Fast forward to 2016 and Beyoncé’s Super Bowl performance. Some folks are in an uproar over Queen Bey’s “pro-black” imagery. Beyonce’s Formation is a modern version of James Brown’s Say it Loud Black & Proud. I like the retort of Bob Schooley who pointed out the hypocrisy that while some rockers proudly display the confederate flag which symbolizes racial strife that caused a civil war, Beyonce’s performance is objectionable. I was not concerned about the white dissenters of Beyoncé’s performance. I was more disheartened by black people judging Beyoncé’s blackness. Here we go becoming a house divided. “Can’t we all just get along?” I may not belong to your church’s denomination, but that does not mean that we do not worship the same God. Yet, with my people, despite the fact that we have roots in Africa, we must prove that we “woke” or “conscious.” Africans do not identify with blacks or claim superiority. Light skin versus dark skin, natural hair versus relaxed hair. The long term effects of slavery have done a number on us and we are headed for self destruction!
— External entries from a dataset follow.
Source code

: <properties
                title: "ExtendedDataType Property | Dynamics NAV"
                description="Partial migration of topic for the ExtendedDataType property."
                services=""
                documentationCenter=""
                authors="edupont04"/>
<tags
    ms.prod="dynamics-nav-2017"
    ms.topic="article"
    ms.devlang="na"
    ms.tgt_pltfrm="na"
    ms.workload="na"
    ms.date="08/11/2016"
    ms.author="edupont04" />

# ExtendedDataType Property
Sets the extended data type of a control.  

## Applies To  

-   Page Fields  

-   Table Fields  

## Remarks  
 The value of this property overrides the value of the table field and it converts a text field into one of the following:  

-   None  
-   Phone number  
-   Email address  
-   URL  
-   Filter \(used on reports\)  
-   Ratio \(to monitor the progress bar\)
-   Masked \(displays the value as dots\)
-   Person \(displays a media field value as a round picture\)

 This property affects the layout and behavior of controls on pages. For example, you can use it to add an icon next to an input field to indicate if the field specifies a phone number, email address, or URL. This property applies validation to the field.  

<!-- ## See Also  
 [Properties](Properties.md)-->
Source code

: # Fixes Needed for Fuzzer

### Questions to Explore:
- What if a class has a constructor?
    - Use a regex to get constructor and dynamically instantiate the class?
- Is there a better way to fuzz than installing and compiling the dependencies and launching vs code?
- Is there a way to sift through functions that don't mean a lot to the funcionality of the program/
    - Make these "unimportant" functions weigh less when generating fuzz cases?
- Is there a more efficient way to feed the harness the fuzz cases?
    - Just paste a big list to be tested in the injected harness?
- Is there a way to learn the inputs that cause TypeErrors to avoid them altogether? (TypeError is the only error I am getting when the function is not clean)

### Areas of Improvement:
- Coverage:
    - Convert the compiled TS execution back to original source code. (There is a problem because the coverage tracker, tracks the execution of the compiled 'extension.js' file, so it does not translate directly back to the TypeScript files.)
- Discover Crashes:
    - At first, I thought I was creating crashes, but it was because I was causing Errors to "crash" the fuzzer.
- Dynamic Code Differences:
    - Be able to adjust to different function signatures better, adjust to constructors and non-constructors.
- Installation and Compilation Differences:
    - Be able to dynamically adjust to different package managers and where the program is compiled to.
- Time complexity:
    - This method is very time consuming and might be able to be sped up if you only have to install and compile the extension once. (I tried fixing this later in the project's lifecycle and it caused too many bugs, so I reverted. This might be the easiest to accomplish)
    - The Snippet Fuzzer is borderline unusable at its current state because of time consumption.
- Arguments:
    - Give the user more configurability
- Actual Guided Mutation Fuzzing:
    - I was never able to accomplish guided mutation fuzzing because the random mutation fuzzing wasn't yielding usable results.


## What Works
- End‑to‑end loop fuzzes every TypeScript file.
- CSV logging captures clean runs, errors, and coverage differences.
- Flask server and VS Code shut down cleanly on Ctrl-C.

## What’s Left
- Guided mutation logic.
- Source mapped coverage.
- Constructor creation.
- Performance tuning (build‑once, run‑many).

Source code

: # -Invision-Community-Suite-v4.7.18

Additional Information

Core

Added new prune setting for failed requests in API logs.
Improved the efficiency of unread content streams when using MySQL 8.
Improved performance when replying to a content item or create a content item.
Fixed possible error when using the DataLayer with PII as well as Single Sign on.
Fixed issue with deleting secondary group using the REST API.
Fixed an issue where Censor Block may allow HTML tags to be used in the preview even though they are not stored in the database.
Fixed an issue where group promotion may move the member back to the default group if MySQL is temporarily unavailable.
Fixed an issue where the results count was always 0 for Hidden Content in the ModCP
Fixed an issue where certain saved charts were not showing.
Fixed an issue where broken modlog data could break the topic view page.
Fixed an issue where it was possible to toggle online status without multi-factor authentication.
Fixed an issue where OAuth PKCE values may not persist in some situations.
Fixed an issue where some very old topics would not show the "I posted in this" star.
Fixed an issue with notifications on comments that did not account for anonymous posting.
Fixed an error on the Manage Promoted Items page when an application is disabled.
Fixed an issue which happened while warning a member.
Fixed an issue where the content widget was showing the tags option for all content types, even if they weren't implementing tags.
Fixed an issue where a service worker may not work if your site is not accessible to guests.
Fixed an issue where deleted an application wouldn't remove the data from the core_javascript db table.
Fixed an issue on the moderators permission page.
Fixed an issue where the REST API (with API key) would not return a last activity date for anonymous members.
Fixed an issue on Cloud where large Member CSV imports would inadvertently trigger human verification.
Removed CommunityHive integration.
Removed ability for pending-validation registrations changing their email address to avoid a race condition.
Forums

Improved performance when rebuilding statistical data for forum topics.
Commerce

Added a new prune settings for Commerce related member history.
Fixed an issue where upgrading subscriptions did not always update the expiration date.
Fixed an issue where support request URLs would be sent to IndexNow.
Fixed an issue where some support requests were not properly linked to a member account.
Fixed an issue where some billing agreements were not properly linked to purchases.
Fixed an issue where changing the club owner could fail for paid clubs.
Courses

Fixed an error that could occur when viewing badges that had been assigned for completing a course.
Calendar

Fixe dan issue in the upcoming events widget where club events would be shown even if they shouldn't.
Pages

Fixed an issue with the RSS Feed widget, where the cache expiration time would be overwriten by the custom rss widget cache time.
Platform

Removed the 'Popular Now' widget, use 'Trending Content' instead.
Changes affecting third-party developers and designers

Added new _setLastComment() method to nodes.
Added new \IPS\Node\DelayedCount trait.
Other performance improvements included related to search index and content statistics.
Instead of attacking Beyoncé, we should use this as a teachable moment and reminder that we are responsible for educating our children about our culture and heritage. Public education has failed us on so many levels. We need to go back to “each one teach one” and passing down oral tradition. You can start by introducing young ones to books about our culture that go beyond MLK, Malcolm X, Harriet Tubman, Sojourner Truth, and Frederick Douglass. Yes, they are heroes of our culture, but there is so much more that we have done as a people. Do they know about Matthew Henson, the North Pole explorer? Do they know about inventors, doctors, and scientists? The point is to get generations (grandparents, aunts, uncles, children) in a room together and start the conversation. Elders need to tell the younger generation about what they endured in their youth and why activism matters. If we do not tell them, who will? “My people perish for the lack of knowledge.” Knowledge is power. Below are some movies that can also get the conversation started. Don’t forget your local library carries DVDs as well as books.
Posse – A nod to black cowboys.
Night Catches Us – Gladiator and Kerri Washington devotees will enjoy this Black Panthers inspired movie.
Lightning in a Bottle – a walk down memory lane featuring the legends of Blues music that gave birth to rock-n-roll.
Something the Lord Made – Vivien Thomas story
Black Panthers – documentary premieres February 16, 2016. Check local PBS station for times.